South Korea will send a naval destroyer and 300 troops to the Strait of Hormuz, the Defense Ministry said Tuesday, after pressure from its ally the U.S. in the face of tensions between Washington and Tehran.
Iran has been blamed for a series of attacks on shipping vessels in the strait, a strategic chokepoint for the world's oil trade where the U.S. has deployed a naval mission.
But the request put Seoul in a dilemma: it has had diplomatic relations with Tehran since the early 1960s and until last year Iran was one of the resource-poor South's key oil suppliers.
The Defense Ministry said in a statement that Seoul had decided to "temporarily expand" the deployment area of its anti-piracy military unit operating off the coast of Somalia to include the Persian Gulf and the Gulf of Oman, which are linked by the Strait of Hormuz.

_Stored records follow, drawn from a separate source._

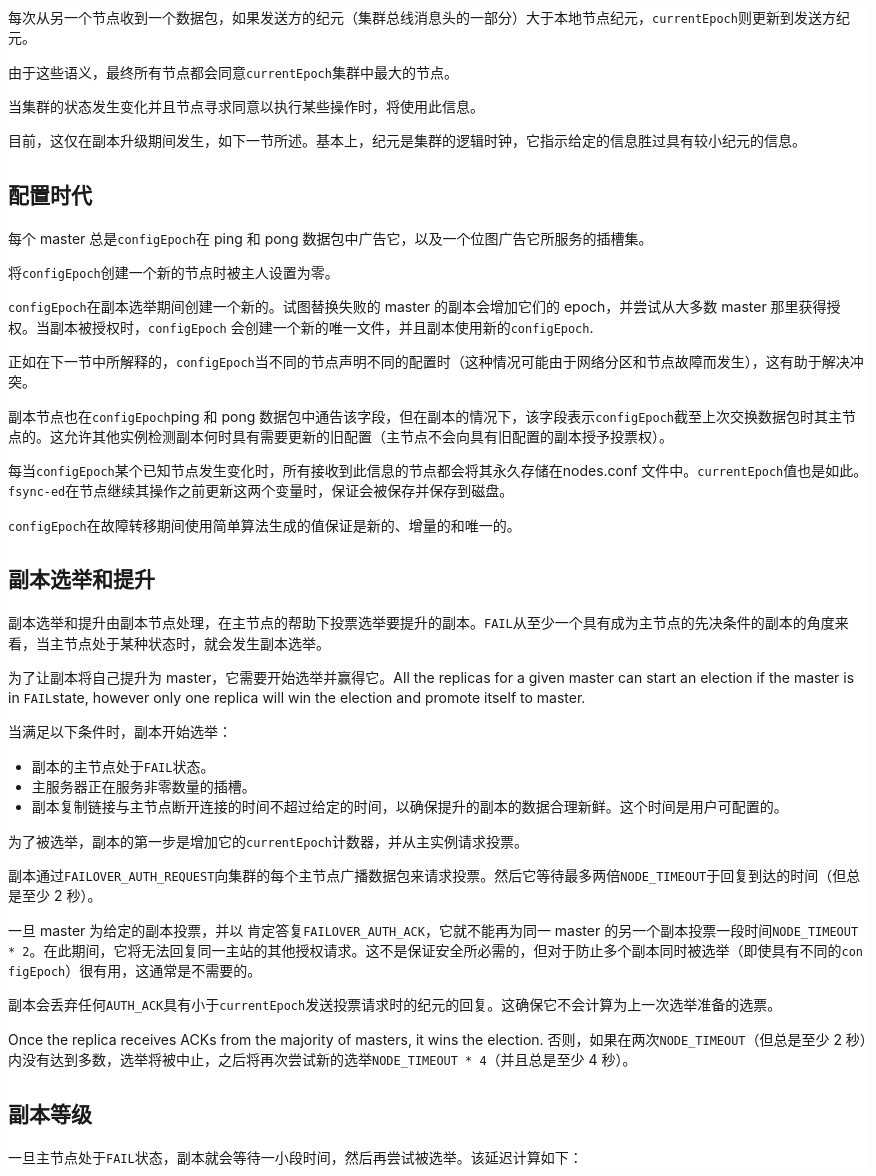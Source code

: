 每次从另一个节点收到一个数据包，如果发送方的纪元（集群总线消息头的一部分）大于本地节点纪元，`currentEpoch`则更新到发送方纪元。

由于这些语义，最终所有节点都会同意`currentEpoch`集群中最大的节点。

当集群的状态发生变化并且节点寻求同意以执行某些操作时，将使用此信息。

目前，这仅在副本升级期间发生，如下一节所述。基本上，纪元是集群的逻辑时钟，它指示给定的信息胜过具有较小纪元的信息。



## 配置时代

每个 master 总是`configEpoch`在 ping 和 pong 数据包中广告它，以及一个位图广告它所服务的插槽集。

将`configEpoch`创建一个新的节点时被主人设置为零。

`configEpoch`在副本选举期间创建一个新的。试图替换失败的 master 的副本会增加它们的 epoch，并尝试从大多数 master 那里获得授权。当副本被授权时，`configEpoch` 会创建一个新的唯一文件，并且副本使用新的`configEpoch`.

正如在下一节中所解释的，`configEpoch`当不同的节点声明不同的配置时（这种情况可能由于网络分区和节点故障而发生），这有助于解决冲突。

副本节点也在`configEpoch`ping 和 pong 数据包中通告该字段，但在副本的情况下，该字段表示`configEpoch`截至上次交换数据包时其主节点的。这允许其他实例检测副本何时具有需要更新的旧配置（主节点不会向具有旧配置的副本授予投票权）。

每当`configEpoch`某个已知节点发生变化时，所有接收到此信息的节点都会将其永久存储在nodes.conf 文件中。`currentEpoch`值也是如此。`fsync-ed`在节点继续其操作之前更新这两个变量时，保证会被保存并保存到磁盘。

`configEpoch`在故障转移期间使用简单算法生成的值保证是新的、增量的和唯一的。



## 副本选举和提升

副本选举和提升由副本节点处理，在主节点的帮助下投票选举要提升的副本。`FAIL`从至少一个具有成为主节点的先决条件的副本的角度来看，当主节点处于某种状态时，就会发生副本选举。

为了让副本将自己提升为 master，它需要开始选举并赢得它。All the replicas for a given master can start an election if the master is in `FAIL`state, however only one replica will win the election and promote itself to master.

当满足以下条件时，副本开始选举：

- 副本的主节点处于`FAIL`状态。
- 主服务器正在服务非零数量的插槽。
- 副本复制链接与主节点断开连接的时间不超过给定的时间，以确保提升的副本的数据合理新鲜。这个时间是用户可配置的。

为了被选举，副本的第一步是增加它的`currentEpoch`计数器，并从主实例请求投票。

副本通过`FAILOVER_AUTH_REQUEST`向集群的每个主节点广播数据包来请求投票。然后它等待最多两倍`NODE_TIMEOUT`于回复到达的时间（但总是至少 2 秒）。

一旦 master 为给定的副本投票，并以 肯定答复`FAILOVER_AUTH_ACK`，它就不能再为同一 master 的另一个副本投票一段时间`NODE_TIMEOUT * 2`。在此期间，它将无法回复同一主站的其他授权请求。这不是保证安全所必需的，但对于防止多个副本同时被选举（即使具有不同的`configEpoch`）很有用，这通常是不需要的。

副本会丢弃任何`AUTH_ACK`具有小于`currentEpoch`发送投票请求时的纪元的回复。这确保它不会计算为上一次选举准备的选票。

Once the replica receives ACKs from the majority of masters, it wins the election. 否则，如果在两次`NODE_TIMEOUT`（但总是至少 2 秒）内没有达到多数，选举将被中止，之后将再次尝试新的选举`NODE_TIMEOUT * 4`（并且总是至少 4 秒）。



## 副本等级

一旦主节点处于`FAIL`状态，副本就会等待一小段时间，然后再尝试被选举。该延迟计算如下：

It would not be part of the U.S. naval mission, it insisted — although two liaison officers would be sent to the U.S. headquarters for "information sharing."
Seoul and Washington are in a security alliance but their relations have been strained by the Trump administration's demands the South pay billions of dollars more toward the costs of 28,500 U.S. troops stationed in the country to protect it from the nuclear-armed North.
U.S. Ambassador Harry Harris last week urged Seoul to join in the naval mission, saying "very few countries have a greater need" to take part as the South "gets 70% of its oil supplies from the Middle East."
Trump abandoned the landmark 2015 deal curtailing Tehran's nuclear program and imposed economic sanctions against Iran, prompting South Korean exports to the country to fall nearly 90% last year.